Pakar keamanan siber Pratama Persadha memperkirakan kebocoran data Bank Indonesia terus bertambah akibat serangan ransomware conti.

Gemapos.ID (Jakarta) - Pakar keamanan siber Pratama Persadha memperkirakan kebocoran data Bank Indonesia terus bertambah akibat serangan ransomware conti. Sampai saat ini ditaksir meningkat hingga empat kali lipat. 

“Grup ransomware conti ternyata masih mengunggah data internal Bank Indonesia (BI) yang mereka curi lewat postingan terbaru di akun Twitter @darktracer sampai Rabu kemarin,” katanya pada Rabu (26/1/2022). 

Ukuran data Bank Indonesia (BI) yang dicuri meningkat dari 487 megabita menjadi 44 gigabita hingga 130 gigabita. Komputer internal milik BI juga diklaim telah disusupi oleh grup ransomware conti bertambah dari 16 unit menjadi 368 unit.

"Ini membuktikan bahwa komitmen mereka memang masuk sangat dalam ke sistem milik Bank Indonesia," ucapnya.

Darkweb memuat data Bank Indonesia sebesar 130 gigabita, maka data yang diambil kelompok ransomware conti lebih banyak. Namun, BI tidak menuruti kemauan dari peretas conti seperti tebusan sejumlah uang. 

“Conti mengeluarkan sedikit demi sedikit dari data tersebut untuk mengancam korbannya yang dalam hal ini pihak Bank Indonesia," ucapnya.

Semakin besar data Bank Indonesia yang bocor, maka makin membahayakan masyarakat Indonesia dan industri perbankan nasional. Hal ini akan menurunkan tingkat kepercayaan pihak lain seperti investasi dan bekerja sama dengan Indonesia.

Sebelumnya, Pertamina dan EximBank juga mengalami peretasan pada 2022. Namun, rekor terbanyak peretasan data dialami oleh Sony Picture sebesar 10 terabita pada 2014. 

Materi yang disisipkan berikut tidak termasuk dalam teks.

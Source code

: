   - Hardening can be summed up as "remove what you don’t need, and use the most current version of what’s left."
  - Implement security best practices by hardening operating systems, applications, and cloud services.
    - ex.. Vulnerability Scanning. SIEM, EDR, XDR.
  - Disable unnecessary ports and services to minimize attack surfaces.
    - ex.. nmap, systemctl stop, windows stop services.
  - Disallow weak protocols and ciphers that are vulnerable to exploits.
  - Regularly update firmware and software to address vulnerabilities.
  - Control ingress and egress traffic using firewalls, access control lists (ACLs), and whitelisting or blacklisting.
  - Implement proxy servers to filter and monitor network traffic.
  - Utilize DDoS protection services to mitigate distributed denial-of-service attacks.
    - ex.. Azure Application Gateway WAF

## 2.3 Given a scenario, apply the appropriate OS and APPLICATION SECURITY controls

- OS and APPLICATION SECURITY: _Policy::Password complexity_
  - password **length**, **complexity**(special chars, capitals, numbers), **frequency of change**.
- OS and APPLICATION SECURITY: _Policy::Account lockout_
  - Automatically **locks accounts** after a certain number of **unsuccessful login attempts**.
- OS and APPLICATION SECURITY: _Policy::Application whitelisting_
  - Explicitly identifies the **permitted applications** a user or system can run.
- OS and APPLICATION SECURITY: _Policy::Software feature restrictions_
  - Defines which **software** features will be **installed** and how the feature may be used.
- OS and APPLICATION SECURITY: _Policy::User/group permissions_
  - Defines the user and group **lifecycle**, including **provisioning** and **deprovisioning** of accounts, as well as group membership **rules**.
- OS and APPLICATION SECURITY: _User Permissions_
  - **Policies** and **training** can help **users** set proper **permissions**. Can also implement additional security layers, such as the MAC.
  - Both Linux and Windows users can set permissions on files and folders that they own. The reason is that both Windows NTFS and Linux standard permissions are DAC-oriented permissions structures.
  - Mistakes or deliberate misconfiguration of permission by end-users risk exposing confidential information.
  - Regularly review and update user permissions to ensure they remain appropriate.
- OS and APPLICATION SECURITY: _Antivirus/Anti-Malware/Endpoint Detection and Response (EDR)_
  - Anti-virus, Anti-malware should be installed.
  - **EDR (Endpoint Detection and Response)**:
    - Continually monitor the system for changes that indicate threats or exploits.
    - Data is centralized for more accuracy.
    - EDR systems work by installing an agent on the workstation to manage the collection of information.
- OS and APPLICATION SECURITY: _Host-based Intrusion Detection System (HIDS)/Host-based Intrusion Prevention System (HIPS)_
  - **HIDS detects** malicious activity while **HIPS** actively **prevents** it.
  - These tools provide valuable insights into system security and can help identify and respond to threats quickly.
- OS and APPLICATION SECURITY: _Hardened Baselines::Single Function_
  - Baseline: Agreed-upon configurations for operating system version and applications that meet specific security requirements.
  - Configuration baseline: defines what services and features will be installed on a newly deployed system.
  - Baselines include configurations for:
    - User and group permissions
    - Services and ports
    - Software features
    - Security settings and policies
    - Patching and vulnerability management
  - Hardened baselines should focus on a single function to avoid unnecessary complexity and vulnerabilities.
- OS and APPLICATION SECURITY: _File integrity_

Semakin besar data Bank Indonesia bocor, maka semakin membahayakan masyarakat Indonesia dan industri perbankan nasional. Bahkan, kejadian ini akan menurunkan tingkat kepercayaan pihak lain yang ingin berinvestasi dan bekerja sama dengan Indonesia.

Dengan demikian, Rancangan Undang-Undang Pelindungan Data Pribadi (RUU PDP) sangat mendesak untuk segera disahkan menjadi undang-undang (UU) tersebut. 

Selain itu harus menjadi perhatian semua pihak, terutama pengambil kebijakan untuk menjadikan keamanan siber sebagai salah satu hal program prioritas. Hal ini mulai edukasi keamanan siber, penguatan sumber daya manusia (SDM), penguatan riset dan teknologi, serta penguatan jangan pendek, menengah, dan panjang. (ant/din)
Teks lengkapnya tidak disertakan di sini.